Any serious issues thrown up by a survey are likely to make you think twice about buying, but it’s better to find out about these problems now when you can do something about them, rather than after you’ve moved in.

The most common problems that surveys uncover that might need further investigation are:

  • Damp and structural timber issues
  • Electrical installation or wiring issues
  • Problems with the roof
  • Central heating system
  • Japanese knotweed
  • Subsidence
  • Rotting window frames

If your survey comes back with suspected or confirmed cases of any of the above, it is worth asking your surveyor for more details. They will be able to tell you what the report has flagged, how severe the issue is and recommend what you should do next. This could involve talking to a builder, an electrician or a specialist to provide you with more detailed information about the problem and what needs to be done to resolve it.

Where can I find a surveyor?

When looking for a surveyor, the Residential Property Surveyors Association (RPSA) or Royal Institution of Chartered Surveyors (RICS) websites are the best places to look. Surveyors listed on these websites will be accredited surveyors who have the correct training and industry knowledge.

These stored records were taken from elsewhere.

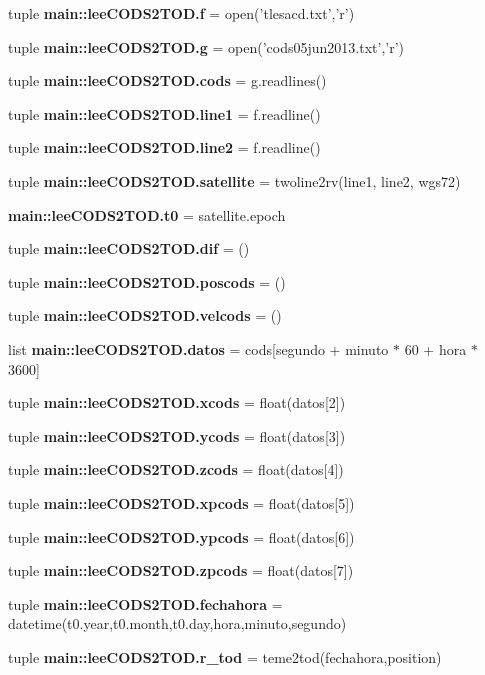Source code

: \begin{DoxyCompactItemize}
\item 
tuple {\bf main\-::lee\-C\-O\-D\-S2\-T\-O\-D.\-f} = open('tlesacd.\-txt','r')
\item 
tuple {\bf main\-::lee\-C\-O\-D\-S2\-T\-O\-D.\-g} = open('cods05jun2013.\-txt','r')
\item 
tuple {\bf main\-::lee\-C\-O\-D\-S2\-T\-O\-D.\-cods} = g.\-readlines()
\item 
tuple {\bf main\-::lee\-C\-O\-D\-S2\-T\-O\-D.\-line1} = f.\-readline()
\item 
tuple {\bf main\-::lee\-C\-O\-D\-S2\-T\-O\-D.\-line2} = f.\-readline()
\item 
tuple {\bf main\-::lee\-C\-O\-D\-S2\-T\-O\-D.\-satellite} = twoline2rv(line1, line2, wgs72)
\item 
{\bf main\-::lee\-C\-O\-D\-S2\-T\-O\-D.\-t0} = satellite.\-epoch
\item 
tuple {\bf main\-::lee\-C\-O\-D\-S2\-T\-O\-D.\-dif} = ()
\item 
tuple {\bf main\-::lee\-C\-O\-D\-S2\-T\-O\-D.\-poscods} = ()
\item 
tuple {\bf main\-::lee\-C\-O\-D\-S2\-T\-O\-D.\-velcods} = ()
\item 
list {\bf main\-::lee\-C\-O\-D\-S2\-T\-O\-D.\-datos} = cods[segundo + minuto $\ast$ 60 + hora $\ast$ 3600]
\item 
tuple {\bf main\-::lee\-C\-O\-D\-S2\-T\-O\-D.\-xcods} = float(datos[2])
\item 
tuple {\bf main\-::lee\-C\-O\-D\-S2\-T\-O\-D.\-ycods} = float(datos[3])
\item 
tuple {\bf main\-::lee\-C\-O\-D\-S2\-T\-O\-D.\-zcods} = float(datos[4])
\item 
tuple {\bf main\-::lee\-C\-O\-D\-S2\-T\-O\-D.\-xpcods} = float(datos[5])
\item 
tuple {\bf main\-::lee\-C\-O\-D\-S2\-T\-O\-D.\-ypcods} = float(datos[6])
\item 
tuple {\bf main\-::lee\-C\-O\-D\-S2\-T\-O\-D.\-zpcods} = float(datos[7])
\item 
tuple {\bf main\-::lee\-C\-O\-D\-S2\-T\-O\-D.\-fechahora} = datetime(t0.\-year,t0.\-month,t0.\-day,hora,minuto,segundo)
\item 
tuple {\bf main\-::lee\-C\-O\-D\-S2\-T\-O\-D.\-r\-\_\-tod} = teme2tod(fechahora,position)
\end{DoxyCompactItemize}
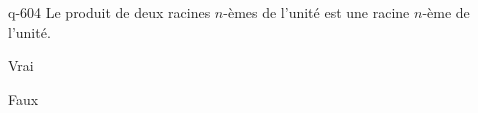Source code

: \begin{truefalse}{q-604}
Le produit de deux racines $n$-èmes de l'unité est une racine $n$-ème de l'unité.
\item* Vrai
\item Faux
\end{truefalse}

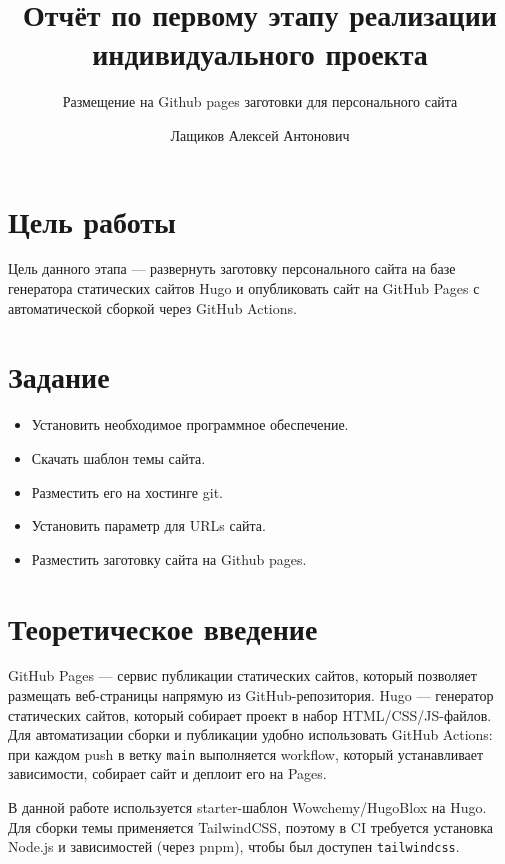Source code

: \documentclass[
  12pt,
]{article}
\title{Отчёт по первому этапу реализации индивидуального проекта}
\subtitle{Размещение на Github pages заготовки для персонального сайта}
\author{Лащиков Алексей Антонович}
\date{}
\providecommand{\tightlist}{%
  \setlength{\itemsep}{0pt}\setlength{\parskip}{0pt}}
\renewcommand*\contentsname{Table of contents}
\newcommand\contentsname{Table of contents}
\begin{document}
\maketitle

\renewcommand*\contentsname{Содержание}
{
\hypersetup{linkcolor=}
\setcounter{tocdepth}{3}
\tableofcontents
}

\section{Цель
работы}\label{ux446ux435ux43bux44c-ux440ux430ux431ux43eux442ux44b}

Цель данного этапа --- развернуть заготовку персонального сайта на базе
генератора статических сайтов Hugo и опубликовать сайт на GitHub Pages с
автоматической сборкой через GitHub Actions.

\section{Задание}\label{ux437ux430ux434ux430ux43dux438ux435}

\begin{itemize}
\tightlist
\item
  Установить необходимое программное обеспечение.
\item
  Скачать шаблон темы сайта.
\item
  Разместить его на хостинге git.
\item
  Установить параметр для URLs сайта.
\item
  Разместить заготовку сайта на Github pages.
\end{itemize}

\section{Теоретическое
введение}\label{ux442ux435ux43eux440ux435ux442ux438ux447ux435ux441ux43aux43eux435-ux432ux432ux435ux434ux435ux43dux438ux435}

GitHub Pages --- сервис публикации статических сайтов, который позволяет
размещать веб-страницы напрямую из GitHub-репозитория. Hugo ---
генератор статических сайтов, который собирает проект в набор
HTML/CSS/JS-файлов. Для автоматизации сборки и публикации удобно
использовать GitHub Actions: при каждом push в ветку \texttt{main}
выполняется workflow, который устанавливает зависимости, собирает сайт и
деплоит его на Pages.

В данной работе используется starter-шаблон Wowchemy/HugoBlox на Hugo.
Для сборки темы применяется TailwindCSS, поэтому в CI требуется
установка Node.js и зависимостей (через pnpm), чтобы был доступен
\texttt{tailwindcss}.
\end{document}
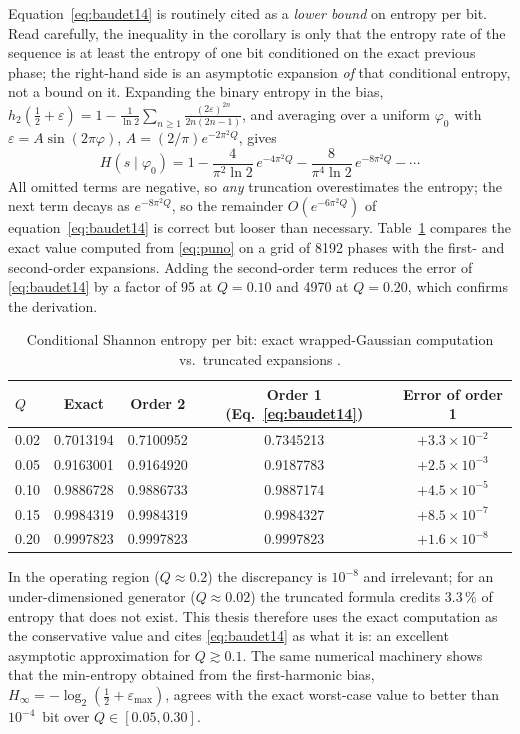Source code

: Equation~\eqref{eq:baudet14} is routinely cited as a \emph{lower bound}
on entropy per bit. Read carefully, the inequality in the corollary is
only that the entropy rate of the sequence is at least the entropy of
one bit conditioned on the exact previous phase; the right-hand side is
an asymptotic expansion \emph{of} that conditional entropy, not a bound
on it. Expanding the binary entropy in the bias,
$h_2(\tfrac12+\varepsilon) = 1 - \tfrac{1}{\ln 2}\sum_{n\ge1}
\tfrac{(2\varepsilon)^{2n}}{2n(2n-1)}$, and averaging over a uniform
$\varphi_0$ with $\varepsilon = A\sin(2\pi\varphi)$,
$A = (2/\pi)e^{-2\pi^2 Q}$, gives
\begin{equation}
  H(s\mid\varphi_0) = 1 - \frac{4}{\pi^2\ln 2}\,e^{-4\pi^2 Q}
                        - \frac{8}{\pi^4\ln 2}\,e^{-8\pi^2 Q} - \cdots
  \label{eq:orden2}
\end{equation}
All omitted terms are negative, so \emph{any} truncation overestimates
the entropy; the next term decays as $e^{-8\pi^2 Q}$, so the remainder
$O(e^{-6\pi^2 Q})$ of equation~\eqref{eq:baudet14} is correct but looser
than necessary.
Table~\ref{tab:exact} compares the exact value computed from
\eqref{eq:puno} on a grid of 8192 phases with the first- and second-order
expansions. Adding the second-order term reduces the error of
\eqref{eq:baudet14} by a factor of 95 at $Q=0.10$ and 4970 at $Q=0.20$,
which confirms the derivation.

\begin{table}[htbp]
\centering
\caption{Conditional Shannon entropy per bit: exact wrapped-Gaussian
computation vs.\ truncated expansions \simu{}.}
\label{tab:exact}
\begin{tabular}{@{}lcccc@{}}
\toprule
$Q$ & Exact & Order 2 & Order 1 (Eq.~\ref{eq:baudet14}) & Error of order 1 \\
\midrule
0.02 & 0.7013194 & 0.7100952 & 0.7345213 & $+3.3\times10^{-2}$ \\
0.05 & 0.9163001 & 0.9164920 & 0.9187783 & $+2.5\times10^{-3}$ \\
0.10 & 0.9886728 & 0.9886733 & 0.9887174 & $+4.5\times10^{-5}$ \\
0.15 & 0.9984319 & 0.9984319 & 0.9984327 & $+8.5\times10^{-7}$ \\
0.20 & 0.9997823 & 0.9997823 & 0.9997823 & $+1.6\times10^{-8}$ \\
\bottomrule
\end{tabular}
\end{table}

In the operating region ($Q\approx0.2$) the discrepancy is $10^{-8}$ and
irrelevant; for an under-dimensioned generator ($Q\approx0.02$) the
truncated formula credits 3.3\,\% of entropy that does not exist. This
thesis therefore uses the exact computation as the conservative value and
cites \eqref{eq:baudet14} as what it is: an excellent asymptotic
approximation for $Q \gtrsim 0.1$. The same numerical machinery shows
that the min-entropy obtained from the first-harmonic bias,
$H_\infty = -\log_2(\tfrac12 + \varepsilon_{\max})$, agrees with the exact
worst-case value to better than $10^{-4}$~bit over $Q\in[0.05, 0.30]$.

It can also be a good idea to ask family or friends for recommendations. Alternatively the estate agent you are dealing with or your solicitor may have a suggested surveyor, but bear in mind that they are likely to receive a commission which could make the survey slightly more expensive.

Final thoughts

While getting a homebuyer survey is not a mandatory step in the property buying process, it can save you money in the long term and provide you with some reassurance that you aren’t going to be left with an array of problems once you own the property.